Les hommes, pour fuir cet enfer, ont acquis dans la banlieue, une petite maison de campagne. Une petite maison dans la campagne, c'est charmant, mais lorsque ce rêve individuel est réalisé des centaines de milliers de fois, la campagne est morte, et ce qui lui survit c'est une dispersion de la ville, entraînant des dépenses d'énergie inutiles et formidables. Car il a fallu créer, pour irriguer cette ville étendue jusqu'à cent kilomètres autour de New-York, un réseau échevelé de routes, d'égouts, de téléphone, d'électricité, de voie ferrée, d'eau courante, etc... Et une énorme partie du travail de tous est consacrée à payer ces dépenses somptuaires.

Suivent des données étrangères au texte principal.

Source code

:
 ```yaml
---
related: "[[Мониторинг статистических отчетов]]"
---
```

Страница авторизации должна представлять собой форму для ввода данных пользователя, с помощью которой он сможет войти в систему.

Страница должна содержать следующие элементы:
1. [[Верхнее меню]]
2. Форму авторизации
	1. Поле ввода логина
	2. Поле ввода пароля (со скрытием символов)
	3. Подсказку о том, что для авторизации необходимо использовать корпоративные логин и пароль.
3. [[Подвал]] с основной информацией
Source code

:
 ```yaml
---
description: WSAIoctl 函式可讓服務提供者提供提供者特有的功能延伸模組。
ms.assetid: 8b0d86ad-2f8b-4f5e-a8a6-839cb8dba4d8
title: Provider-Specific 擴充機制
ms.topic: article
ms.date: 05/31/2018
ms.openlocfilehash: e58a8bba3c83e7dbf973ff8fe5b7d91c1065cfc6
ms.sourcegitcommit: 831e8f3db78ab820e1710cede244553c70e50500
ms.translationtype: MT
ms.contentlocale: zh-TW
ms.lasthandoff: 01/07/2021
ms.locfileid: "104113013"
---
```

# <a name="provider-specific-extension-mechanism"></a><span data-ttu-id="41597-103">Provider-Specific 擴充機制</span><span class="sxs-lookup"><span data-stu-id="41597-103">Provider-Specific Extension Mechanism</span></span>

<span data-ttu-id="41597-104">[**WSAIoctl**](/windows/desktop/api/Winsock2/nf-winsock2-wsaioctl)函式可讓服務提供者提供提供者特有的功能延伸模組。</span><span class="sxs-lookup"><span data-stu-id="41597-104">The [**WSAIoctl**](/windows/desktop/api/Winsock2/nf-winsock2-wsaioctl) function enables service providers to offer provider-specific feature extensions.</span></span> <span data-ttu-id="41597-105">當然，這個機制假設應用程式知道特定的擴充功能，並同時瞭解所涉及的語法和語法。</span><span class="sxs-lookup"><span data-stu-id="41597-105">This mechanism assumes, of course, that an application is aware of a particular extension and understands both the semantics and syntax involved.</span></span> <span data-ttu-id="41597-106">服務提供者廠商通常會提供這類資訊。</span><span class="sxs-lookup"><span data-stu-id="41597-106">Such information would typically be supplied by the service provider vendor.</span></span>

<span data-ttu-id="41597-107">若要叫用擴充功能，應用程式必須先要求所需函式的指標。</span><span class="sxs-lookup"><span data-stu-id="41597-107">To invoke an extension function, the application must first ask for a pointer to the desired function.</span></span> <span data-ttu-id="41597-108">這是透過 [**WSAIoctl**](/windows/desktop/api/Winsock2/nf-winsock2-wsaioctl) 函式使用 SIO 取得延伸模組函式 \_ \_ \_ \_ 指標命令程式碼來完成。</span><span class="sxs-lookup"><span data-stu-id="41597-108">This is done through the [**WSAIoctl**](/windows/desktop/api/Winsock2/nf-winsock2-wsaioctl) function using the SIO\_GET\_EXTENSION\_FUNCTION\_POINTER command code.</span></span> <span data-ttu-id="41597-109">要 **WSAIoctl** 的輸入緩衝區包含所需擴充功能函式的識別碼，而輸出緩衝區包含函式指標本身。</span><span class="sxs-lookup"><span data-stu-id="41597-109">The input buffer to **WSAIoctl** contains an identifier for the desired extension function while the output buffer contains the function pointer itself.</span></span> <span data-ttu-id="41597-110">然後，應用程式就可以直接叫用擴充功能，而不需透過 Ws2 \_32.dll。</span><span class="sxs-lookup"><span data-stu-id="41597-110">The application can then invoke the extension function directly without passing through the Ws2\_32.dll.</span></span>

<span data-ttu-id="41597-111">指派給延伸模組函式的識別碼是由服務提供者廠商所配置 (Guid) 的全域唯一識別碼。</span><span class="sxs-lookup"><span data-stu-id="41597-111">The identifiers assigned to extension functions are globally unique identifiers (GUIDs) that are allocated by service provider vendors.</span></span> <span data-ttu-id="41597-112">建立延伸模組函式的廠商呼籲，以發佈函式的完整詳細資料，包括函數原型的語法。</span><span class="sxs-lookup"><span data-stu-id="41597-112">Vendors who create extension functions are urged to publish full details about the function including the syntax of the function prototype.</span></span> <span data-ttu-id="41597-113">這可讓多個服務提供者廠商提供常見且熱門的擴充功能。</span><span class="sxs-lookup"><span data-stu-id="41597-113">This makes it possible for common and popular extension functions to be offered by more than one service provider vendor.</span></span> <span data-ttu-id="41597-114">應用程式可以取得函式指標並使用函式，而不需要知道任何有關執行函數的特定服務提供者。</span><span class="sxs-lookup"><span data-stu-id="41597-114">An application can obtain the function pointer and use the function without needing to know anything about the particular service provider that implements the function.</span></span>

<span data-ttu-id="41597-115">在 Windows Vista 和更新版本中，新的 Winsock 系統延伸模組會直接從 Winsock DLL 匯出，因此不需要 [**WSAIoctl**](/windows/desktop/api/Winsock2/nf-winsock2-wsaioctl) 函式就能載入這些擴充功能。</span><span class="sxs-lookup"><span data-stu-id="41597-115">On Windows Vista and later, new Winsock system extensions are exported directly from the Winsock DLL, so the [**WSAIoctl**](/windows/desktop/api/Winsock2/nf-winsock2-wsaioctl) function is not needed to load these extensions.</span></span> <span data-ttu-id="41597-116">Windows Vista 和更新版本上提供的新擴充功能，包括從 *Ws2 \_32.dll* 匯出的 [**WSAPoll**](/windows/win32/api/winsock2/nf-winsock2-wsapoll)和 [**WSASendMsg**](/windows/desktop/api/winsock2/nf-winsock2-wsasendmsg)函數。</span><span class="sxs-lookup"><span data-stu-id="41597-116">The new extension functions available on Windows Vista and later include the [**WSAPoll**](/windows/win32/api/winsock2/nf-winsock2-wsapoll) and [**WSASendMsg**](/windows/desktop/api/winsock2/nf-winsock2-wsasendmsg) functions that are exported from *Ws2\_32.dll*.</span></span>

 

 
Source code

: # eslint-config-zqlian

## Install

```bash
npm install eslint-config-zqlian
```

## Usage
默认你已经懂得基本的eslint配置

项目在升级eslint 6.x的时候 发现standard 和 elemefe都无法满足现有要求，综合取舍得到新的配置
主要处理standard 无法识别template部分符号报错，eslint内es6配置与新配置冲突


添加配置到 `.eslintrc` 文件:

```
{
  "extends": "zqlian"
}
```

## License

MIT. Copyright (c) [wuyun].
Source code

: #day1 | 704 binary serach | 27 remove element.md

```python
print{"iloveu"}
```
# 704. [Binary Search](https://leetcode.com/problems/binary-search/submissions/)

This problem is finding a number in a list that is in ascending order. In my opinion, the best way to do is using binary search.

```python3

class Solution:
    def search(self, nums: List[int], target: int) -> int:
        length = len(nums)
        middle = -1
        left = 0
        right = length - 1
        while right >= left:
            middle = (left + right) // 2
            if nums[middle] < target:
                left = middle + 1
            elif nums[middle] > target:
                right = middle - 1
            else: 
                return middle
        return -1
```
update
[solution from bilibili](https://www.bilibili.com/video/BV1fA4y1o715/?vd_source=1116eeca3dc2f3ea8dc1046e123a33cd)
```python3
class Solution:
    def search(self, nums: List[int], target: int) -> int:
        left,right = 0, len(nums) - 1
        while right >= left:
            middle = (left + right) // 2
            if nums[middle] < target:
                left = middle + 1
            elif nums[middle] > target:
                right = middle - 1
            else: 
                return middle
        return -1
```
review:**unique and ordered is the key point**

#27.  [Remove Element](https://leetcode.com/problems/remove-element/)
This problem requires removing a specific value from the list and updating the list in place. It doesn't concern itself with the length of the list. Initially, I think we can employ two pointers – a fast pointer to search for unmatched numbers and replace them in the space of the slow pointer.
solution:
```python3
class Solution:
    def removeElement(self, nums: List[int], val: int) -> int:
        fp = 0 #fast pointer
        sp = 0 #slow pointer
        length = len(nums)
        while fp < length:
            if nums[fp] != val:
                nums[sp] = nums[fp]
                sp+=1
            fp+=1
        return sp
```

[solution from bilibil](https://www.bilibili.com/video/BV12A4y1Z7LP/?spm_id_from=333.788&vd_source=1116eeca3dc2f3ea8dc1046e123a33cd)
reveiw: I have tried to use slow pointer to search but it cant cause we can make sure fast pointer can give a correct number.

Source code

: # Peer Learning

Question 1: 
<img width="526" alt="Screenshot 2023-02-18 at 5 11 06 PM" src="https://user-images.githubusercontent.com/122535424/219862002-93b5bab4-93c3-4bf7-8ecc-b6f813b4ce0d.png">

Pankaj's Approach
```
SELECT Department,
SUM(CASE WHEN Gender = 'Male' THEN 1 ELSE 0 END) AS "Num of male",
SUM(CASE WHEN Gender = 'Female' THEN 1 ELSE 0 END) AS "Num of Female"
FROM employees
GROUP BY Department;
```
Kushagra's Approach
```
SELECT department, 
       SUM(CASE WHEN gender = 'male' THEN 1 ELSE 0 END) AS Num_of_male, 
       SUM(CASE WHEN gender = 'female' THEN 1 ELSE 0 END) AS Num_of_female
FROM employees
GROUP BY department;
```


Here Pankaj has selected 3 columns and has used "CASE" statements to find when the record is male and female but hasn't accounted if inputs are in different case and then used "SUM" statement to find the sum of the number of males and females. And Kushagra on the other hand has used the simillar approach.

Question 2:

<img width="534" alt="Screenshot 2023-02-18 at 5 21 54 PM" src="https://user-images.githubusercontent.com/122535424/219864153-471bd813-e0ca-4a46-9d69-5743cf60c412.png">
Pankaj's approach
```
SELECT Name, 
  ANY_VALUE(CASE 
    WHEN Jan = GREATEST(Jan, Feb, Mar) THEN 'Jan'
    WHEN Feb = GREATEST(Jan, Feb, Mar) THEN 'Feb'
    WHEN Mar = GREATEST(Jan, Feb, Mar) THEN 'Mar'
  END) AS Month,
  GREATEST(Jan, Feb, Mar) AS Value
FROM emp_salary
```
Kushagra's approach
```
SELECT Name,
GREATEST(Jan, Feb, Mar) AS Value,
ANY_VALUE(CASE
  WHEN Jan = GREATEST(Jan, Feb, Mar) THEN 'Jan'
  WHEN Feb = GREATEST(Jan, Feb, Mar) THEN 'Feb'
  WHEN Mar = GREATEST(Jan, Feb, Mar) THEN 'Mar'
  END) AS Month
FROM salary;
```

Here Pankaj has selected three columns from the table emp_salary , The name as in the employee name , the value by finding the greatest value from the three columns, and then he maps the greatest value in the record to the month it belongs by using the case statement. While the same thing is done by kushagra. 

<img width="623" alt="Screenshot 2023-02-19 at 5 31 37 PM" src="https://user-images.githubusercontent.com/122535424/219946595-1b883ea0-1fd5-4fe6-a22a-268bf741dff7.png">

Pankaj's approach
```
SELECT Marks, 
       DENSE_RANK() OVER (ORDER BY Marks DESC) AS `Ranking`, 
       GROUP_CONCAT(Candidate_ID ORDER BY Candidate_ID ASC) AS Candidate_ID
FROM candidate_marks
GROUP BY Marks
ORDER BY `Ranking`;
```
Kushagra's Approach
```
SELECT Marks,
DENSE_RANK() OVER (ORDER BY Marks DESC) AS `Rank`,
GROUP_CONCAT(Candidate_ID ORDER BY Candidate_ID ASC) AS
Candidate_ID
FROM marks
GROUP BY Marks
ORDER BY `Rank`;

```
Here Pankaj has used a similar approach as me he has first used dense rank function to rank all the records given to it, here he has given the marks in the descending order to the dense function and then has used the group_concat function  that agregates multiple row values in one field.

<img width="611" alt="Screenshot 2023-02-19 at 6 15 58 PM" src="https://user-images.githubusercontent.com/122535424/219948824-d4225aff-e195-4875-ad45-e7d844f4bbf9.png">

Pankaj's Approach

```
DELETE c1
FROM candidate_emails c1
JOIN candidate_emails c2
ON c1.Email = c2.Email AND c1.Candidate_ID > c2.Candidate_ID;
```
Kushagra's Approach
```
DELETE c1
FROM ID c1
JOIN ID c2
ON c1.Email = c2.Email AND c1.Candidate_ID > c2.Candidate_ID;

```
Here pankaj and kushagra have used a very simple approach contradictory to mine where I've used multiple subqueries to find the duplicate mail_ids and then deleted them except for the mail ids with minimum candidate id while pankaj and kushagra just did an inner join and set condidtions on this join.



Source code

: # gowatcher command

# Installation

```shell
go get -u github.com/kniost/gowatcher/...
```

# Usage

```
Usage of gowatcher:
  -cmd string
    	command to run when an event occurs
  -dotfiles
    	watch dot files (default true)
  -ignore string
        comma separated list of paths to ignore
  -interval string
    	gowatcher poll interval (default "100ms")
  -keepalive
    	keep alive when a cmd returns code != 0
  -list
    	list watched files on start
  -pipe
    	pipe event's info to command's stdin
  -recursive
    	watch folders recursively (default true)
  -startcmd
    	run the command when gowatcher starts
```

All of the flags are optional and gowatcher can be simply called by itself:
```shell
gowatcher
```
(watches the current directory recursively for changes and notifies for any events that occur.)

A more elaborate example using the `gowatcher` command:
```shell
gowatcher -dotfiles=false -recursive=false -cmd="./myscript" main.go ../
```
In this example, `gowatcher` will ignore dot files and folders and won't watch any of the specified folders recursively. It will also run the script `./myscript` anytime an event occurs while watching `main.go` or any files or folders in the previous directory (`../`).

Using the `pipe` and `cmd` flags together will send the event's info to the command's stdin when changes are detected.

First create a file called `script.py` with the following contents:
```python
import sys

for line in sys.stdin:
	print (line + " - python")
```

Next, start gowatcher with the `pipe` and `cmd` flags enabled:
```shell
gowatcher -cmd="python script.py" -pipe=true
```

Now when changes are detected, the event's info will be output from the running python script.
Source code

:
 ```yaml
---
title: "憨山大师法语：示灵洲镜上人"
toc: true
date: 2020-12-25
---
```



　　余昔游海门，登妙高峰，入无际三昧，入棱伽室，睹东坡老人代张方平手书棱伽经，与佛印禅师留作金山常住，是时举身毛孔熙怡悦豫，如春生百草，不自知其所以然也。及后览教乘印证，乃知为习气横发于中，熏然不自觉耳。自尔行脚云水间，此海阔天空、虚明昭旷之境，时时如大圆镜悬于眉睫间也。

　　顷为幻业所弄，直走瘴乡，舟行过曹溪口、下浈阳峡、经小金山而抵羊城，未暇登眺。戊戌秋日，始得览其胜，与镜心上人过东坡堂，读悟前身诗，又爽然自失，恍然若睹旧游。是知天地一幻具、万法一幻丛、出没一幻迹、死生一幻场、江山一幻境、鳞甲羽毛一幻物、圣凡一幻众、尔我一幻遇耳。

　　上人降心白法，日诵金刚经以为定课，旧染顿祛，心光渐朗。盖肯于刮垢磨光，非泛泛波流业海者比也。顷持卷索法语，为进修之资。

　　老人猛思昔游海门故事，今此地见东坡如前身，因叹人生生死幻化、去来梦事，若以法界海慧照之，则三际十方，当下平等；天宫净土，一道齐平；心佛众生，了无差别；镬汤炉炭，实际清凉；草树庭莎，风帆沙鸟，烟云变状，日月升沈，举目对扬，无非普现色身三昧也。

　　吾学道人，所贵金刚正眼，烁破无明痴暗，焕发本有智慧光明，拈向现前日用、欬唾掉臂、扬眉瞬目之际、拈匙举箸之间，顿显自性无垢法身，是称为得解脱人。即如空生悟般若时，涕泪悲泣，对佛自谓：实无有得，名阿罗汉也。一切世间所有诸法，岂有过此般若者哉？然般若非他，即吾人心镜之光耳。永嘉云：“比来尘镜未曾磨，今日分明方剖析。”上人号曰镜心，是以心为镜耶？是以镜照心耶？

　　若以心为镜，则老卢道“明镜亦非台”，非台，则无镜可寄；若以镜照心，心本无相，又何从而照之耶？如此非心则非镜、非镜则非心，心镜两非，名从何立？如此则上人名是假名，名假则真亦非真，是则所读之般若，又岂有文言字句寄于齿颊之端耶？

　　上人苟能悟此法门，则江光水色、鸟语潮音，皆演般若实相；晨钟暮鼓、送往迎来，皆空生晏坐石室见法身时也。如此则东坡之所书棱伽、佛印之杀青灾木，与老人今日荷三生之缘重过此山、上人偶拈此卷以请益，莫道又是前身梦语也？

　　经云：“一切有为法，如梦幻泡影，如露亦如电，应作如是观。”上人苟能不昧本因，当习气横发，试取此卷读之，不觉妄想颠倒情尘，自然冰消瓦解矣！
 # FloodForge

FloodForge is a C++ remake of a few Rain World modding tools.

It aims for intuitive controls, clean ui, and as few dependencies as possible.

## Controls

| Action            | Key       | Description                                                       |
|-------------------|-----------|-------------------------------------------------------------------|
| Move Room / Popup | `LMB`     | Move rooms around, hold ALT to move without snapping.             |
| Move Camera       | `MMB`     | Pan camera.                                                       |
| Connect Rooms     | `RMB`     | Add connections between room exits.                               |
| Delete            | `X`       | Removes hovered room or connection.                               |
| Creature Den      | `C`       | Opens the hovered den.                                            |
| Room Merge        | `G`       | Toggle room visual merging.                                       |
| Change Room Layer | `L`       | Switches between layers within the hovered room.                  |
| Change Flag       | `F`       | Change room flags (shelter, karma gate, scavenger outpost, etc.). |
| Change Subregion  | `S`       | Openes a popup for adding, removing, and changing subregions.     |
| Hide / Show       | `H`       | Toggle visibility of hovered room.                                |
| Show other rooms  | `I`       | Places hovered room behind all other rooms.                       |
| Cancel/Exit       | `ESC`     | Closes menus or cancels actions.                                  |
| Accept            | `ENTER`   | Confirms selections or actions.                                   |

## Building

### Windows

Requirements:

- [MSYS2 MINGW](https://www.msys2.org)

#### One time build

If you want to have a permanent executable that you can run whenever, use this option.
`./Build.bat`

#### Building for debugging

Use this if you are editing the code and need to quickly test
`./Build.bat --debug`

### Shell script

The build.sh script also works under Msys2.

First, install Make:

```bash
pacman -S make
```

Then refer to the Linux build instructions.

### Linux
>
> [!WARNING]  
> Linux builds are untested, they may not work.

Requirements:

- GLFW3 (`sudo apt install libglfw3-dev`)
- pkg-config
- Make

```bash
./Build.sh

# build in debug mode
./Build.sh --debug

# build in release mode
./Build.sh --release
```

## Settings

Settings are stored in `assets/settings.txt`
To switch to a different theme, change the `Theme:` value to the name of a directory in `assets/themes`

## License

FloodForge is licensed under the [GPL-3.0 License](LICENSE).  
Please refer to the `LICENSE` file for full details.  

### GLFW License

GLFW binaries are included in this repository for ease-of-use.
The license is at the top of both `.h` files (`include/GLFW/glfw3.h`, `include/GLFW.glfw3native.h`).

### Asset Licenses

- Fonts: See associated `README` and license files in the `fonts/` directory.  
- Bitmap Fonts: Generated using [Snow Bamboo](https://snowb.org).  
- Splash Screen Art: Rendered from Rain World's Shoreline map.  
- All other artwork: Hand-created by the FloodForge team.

Toute la vie américaine est détraquée par cette dispersion ; les hommes passent trois heures par jour dans le train, le métro, le bus ou l'auto. Pendant qu'ils voyagent, ils ont besoin de boucher le vide de leur esprit inoccupé. On leur fournit dans ce but des journaux colossaux qui pèsent jusqu'à un kilo 250. La publicité les envahit, violente. Les faits-divers brutaux sont montés avec des titres comme des coups de poings. Mais on ne trouve, là-dedans, la moindre nourriture.
Ayant quitté le matin une épouse endormie, ils la retrouvent le soir étrangère. Ils sont abrutis par leur journée de ville écrasante. La femme, elle, a consacré ses loisirs aux sports, aux conférences, aux livres, à la T.S.F. Elle se sent supérieure à l'homme enchaîné. Elle ne lui pardonne guère.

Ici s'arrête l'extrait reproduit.